I like good lawyer jokes. They're far and few between. Everyone seems to have one but they're usually just some version of one of four.  Boring.

Best lawyer joke ever.  From some Stephen Fry game show on BBC.

Q: What do lawyers and sperm have in common?

A: One in 50-million has a chance of becoming a human being.

Yes!  Love it.  A new, genuinely original, lawyer joke.

BTW - I used to keep track of clients' lawyer jokes with a sort of hash mark on the bottom left side of the file. When, but only when, I won the client's case I would count up the notches and add an appropriate amount to the fee. The odd thing was, even those in truly dire straits couldn't help but tell lawyer jokes to the one guy in whose hands they had entrusted their fate. If you're ever in that situation, do yourself a favour - DON'T.


7 comments:

Anonymous said...

My favourite lawyer joke (which you will sneer at): "What do you call lawyers at the bottom of the ocean? A good start".

The Mound of Sound said...

Yes, I sneer at your feeble joke, one of the four I reference.

Purple library guy said...

Now that I think about it, I do know an old, old lawyer joke that I read in something by Isaac Asimov and haven't heard since. You may have heard it, but I doubt it's one of the four.

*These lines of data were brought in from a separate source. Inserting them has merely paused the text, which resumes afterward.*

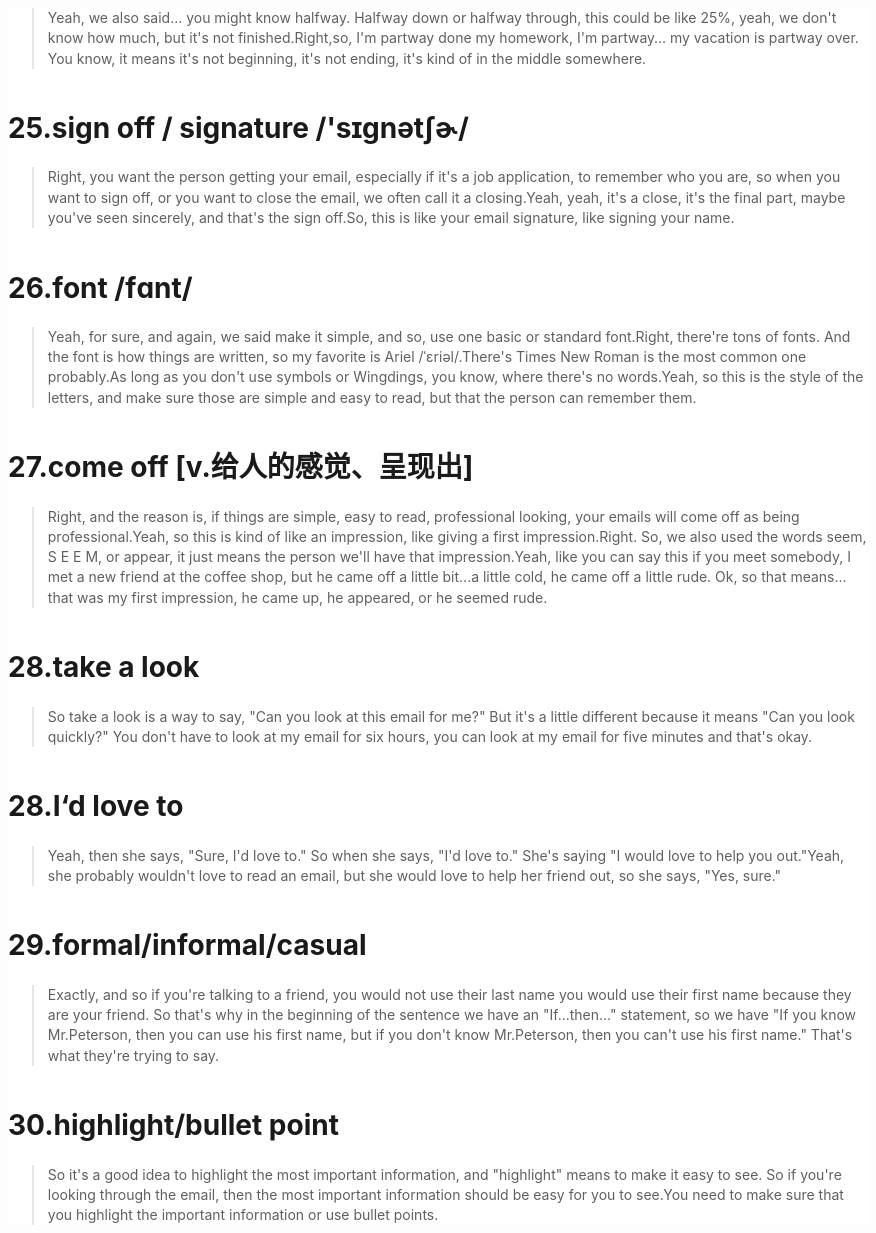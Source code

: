 > Yeah, we also said... you might know halfway. Halfway down or halfway through, this could be like 25%, yeah, we don't know how much, but it's not finished.Right,so, I'm partway done my homework, I'm partway… my vacation is partway over. You know, it means it's not beginning, it's not ending, it's kind of in the middle somewhere.

# 25.sign off / signature /'sɪgnətʃɚ/ 
> Right, you want the person getting your email, especially if it's a job application, to remember who you are, so when you want to sign off, or you want to close the email, we often call it a closing.Yeah, yeah, it's a close, it's the final part, maybe you've seen sincerely, and that's the sign off.So, this is like your email signature, like signing your name.

# 26.font /fɑnt/ 
> Yeah, for sure, and again, we said make it simple, and so, use one basic or standard font.Right, there're tons of fonts. And the font is how things are written, so my favorite is Ariel /ˈɛriəl/.There's Times New Roman is the most common one probably.As long as you don't use symbols or Wingdings, you know, where there's no words.Yeah, so this is the style of the letters, and make sure those are simple and easy to read, but that the person can remember them.

# 27.come off [v.给人的感觉、呈现出]
> Right, and the reason is, if things are simple, easy to read, professional looking, your emails will come off as being professional.Yeah, so this is kind of like an impression, like giving a first impression.Right. So, we also used the words seem, S E E M, or appear, it just means the person we'll have that impression.Yeah, like you can say this if you meet somebody, I met a new friend at the coffee shop, but he came off a little bit...a little cold, he came off a little rude. Ok, so that means... that was my first impression, he came up, he appeared, or he seemed rude.

# 28.take a look 
> So take a look is a way to say, "Can you look at this email for me?" But it's a little different because it means "Can you look quickly?" You don't have to look at my email for six hours, you can look at my email for five minutes and that's okay.

# 28.I‘d love to
> Yeah, then she says, "Sure, I'd love to." So when she says, "I'd love to." She's saying "I would love to help you out."Yeah, she probably wouldn't love to read an email, but she would love to help her friend out, so she says, "Yes, sure."

# 29.formal/informal/casual
> Exactly, and so if you're talking to a friend, you would not use their last name you would use their first name because they are your friend. So that's why in the beginning of the sentence we have an "If...then..." statement, so we have "If you know Mr.Peterson, then you can use his first name, but if you don't know Mr.Peterson, then you can't use his first name." That's what they're trying to say.

# 30.highlight/bullet point
> So it's a good idea to highlight the most important information, and "highlight" means to make it easy to see. So if you're looking through the email, then the most important information should be easy for you to see.You need to make sure that you highlight the important information or use bullet points.
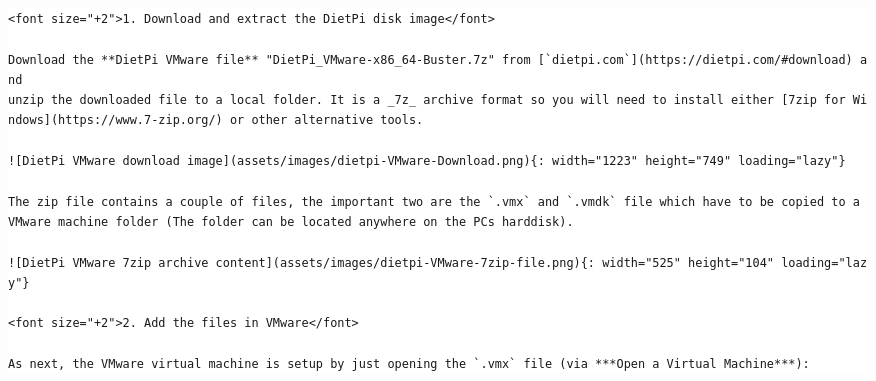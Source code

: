     <font size="+2">1. Download and extract the DietPi disk image</font>

    Download the **DietPi VMware file** "DietPi_VMware-x86_64-Buster.7z" from [`dietpi.com`](https://dietpi.com/#download) and   
    unzip the downloaded file to a local folder. It is a _7z_ archive format so you will need to install either [7zip for Windows](https://www.7-zip.org/) or other alternative tools.

    ![DietPi VMware download image](assets/images/dietpi-VMware-Download.png){: width="1223" height="749" loading="lazy"}

    The zip file contains a couple of files, the important two are the `.vmx` and `.vmdk` file which have to be copied to a VMware machine folder (The folder can be located anywhere on the PCs harddisk).

    ![DietPi VMware 7zip archive content](assets/images/dietpi-VMware-7zip-file.png){: width="525" height="104" loading="lazy"}

    <font size="+2">2. Add the files in VMware</font>

    As next, the VMware virtual machine is setup by just opening the `.vmx` file (via ***Open a Virtual Machine***):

A doctor, a mason and a lawyer are chatting and they get to a discussion of whose profession is the oldest. The doctor points out that shortly after creation, God took a rib out of Adam and made Eve out of it. That, he says, was an act of surgery, and so medicine dates way back to creation.
The mason is unimpressed. God, he says, built the heavens and the earth out of the primordial chaos. So God was doing construction work before Adam and Eve were ever made.
"Ah", purrs the lawyer, "but who do you think created the chaos?"

Anonymous said...

Your honour, the plaintiff has not explained the four lawyer jokes that he claims exist. As such, I ask that the case be dismissed.

deb Scott said...

challenge accepted.
"how many lawyers does it take to screw in a lightbulb?"
Ans"none, they hire someone, charge you double and bill you the hours"

do I pass, do I...lol

The Mound of Sound said...

A pox on all your houses!

Scotian said...

MoS:

You opened the door, although I liked yours, and PLG's Asimov one is one I recall reading back in the day (for all that PLG and I tend to clash, I find it amusing that we share some interests in common, including SF and manga), and I always loved that one.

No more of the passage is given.